Task item | What lines below include the word "Masse"? Copy each one.

Records shown |
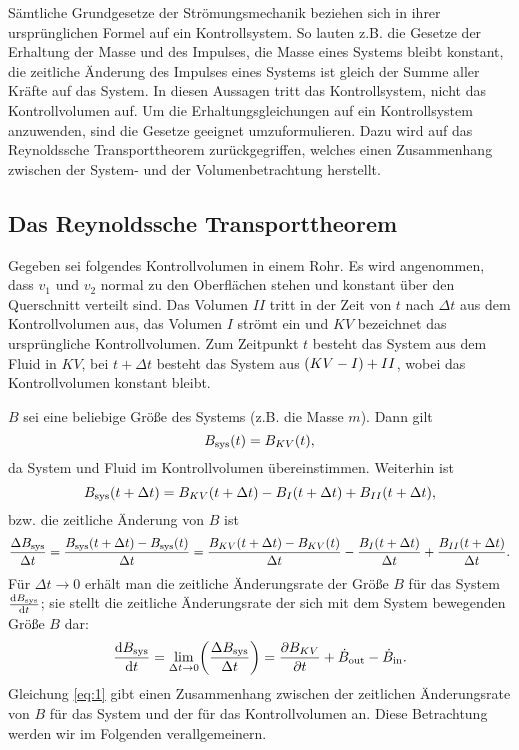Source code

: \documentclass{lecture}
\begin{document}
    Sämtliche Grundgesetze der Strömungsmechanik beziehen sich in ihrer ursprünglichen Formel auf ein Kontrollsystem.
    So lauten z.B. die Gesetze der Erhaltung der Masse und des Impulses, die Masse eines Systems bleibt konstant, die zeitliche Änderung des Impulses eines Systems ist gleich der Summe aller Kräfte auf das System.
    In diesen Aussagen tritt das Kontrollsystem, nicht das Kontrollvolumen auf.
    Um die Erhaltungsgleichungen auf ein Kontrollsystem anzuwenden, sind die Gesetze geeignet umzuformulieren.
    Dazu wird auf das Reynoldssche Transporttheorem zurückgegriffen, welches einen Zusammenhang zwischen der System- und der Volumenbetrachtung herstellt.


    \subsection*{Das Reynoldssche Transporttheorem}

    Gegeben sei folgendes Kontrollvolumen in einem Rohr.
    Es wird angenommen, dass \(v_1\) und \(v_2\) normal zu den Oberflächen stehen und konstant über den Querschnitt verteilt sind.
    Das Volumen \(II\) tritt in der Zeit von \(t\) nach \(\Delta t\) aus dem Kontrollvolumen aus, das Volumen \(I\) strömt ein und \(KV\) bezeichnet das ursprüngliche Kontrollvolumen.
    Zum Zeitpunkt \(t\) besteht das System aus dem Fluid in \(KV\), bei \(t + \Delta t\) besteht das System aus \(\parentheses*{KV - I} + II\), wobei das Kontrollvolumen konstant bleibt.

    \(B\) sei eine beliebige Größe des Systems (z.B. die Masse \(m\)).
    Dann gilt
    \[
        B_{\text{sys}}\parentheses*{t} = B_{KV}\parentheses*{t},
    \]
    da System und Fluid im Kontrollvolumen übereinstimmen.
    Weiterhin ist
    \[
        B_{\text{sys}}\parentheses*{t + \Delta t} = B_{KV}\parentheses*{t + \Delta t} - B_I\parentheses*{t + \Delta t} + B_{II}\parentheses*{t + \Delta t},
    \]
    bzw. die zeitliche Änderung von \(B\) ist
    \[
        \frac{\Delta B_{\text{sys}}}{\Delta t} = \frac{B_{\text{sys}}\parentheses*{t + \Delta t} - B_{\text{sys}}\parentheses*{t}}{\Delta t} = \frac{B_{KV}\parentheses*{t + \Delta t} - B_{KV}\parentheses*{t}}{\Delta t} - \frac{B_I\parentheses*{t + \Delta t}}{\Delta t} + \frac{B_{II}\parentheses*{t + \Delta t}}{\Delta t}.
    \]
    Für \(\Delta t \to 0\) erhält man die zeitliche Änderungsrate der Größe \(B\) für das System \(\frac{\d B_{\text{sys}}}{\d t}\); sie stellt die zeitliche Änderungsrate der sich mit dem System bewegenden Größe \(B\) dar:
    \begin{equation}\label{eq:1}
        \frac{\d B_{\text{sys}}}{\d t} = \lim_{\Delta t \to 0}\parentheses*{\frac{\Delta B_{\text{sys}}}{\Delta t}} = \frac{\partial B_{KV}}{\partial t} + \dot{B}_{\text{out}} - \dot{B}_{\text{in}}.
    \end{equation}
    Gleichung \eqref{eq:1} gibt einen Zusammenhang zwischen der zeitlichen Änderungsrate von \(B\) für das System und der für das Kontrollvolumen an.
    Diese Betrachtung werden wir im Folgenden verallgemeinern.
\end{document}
--
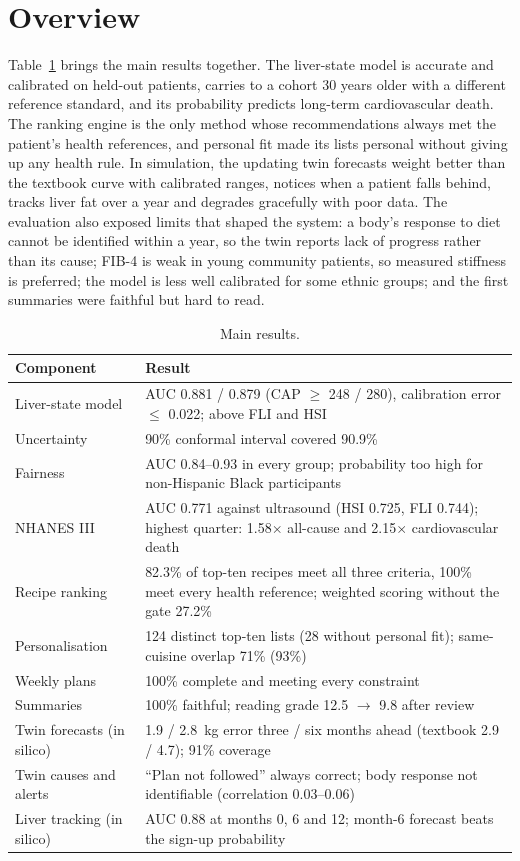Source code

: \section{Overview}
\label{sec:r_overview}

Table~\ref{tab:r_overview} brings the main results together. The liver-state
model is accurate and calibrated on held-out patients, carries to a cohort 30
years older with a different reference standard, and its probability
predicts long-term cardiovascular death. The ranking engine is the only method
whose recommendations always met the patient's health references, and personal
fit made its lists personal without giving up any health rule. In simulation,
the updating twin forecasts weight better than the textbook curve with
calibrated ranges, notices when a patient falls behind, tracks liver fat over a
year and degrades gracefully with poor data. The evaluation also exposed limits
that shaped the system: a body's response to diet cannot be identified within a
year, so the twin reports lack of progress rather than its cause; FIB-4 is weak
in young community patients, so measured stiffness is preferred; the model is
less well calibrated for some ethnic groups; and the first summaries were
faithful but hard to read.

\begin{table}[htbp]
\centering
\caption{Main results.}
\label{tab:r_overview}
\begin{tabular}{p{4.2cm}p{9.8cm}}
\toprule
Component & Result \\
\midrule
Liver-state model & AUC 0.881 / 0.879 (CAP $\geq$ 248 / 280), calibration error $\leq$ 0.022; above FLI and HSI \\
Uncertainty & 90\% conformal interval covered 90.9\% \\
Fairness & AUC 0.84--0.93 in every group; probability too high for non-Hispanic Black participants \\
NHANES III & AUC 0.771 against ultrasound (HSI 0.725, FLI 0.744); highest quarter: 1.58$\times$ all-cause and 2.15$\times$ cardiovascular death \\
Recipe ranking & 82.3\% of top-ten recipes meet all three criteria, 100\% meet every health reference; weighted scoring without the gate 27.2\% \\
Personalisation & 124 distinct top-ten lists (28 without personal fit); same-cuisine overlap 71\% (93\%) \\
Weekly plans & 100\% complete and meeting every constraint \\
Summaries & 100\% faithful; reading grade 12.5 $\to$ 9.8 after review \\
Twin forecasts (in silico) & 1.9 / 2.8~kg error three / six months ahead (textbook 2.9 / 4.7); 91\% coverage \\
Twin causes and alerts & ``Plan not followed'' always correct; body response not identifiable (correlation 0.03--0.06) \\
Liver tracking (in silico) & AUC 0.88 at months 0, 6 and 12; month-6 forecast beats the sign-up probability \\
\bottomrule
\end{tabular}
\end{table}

Finished exercise |
    So lauten z.B. die Gesetze der Erhaltung der Masse und des Impulses, die Masse eines Systems bleibt konstant, die zeitliche Änderung des Impulses eines Systems ist gleich der Summe aller Kräfte auf das System.
    \(B\) sei eine beliebige Größe des Systems (z.B. die Masse \(m\)).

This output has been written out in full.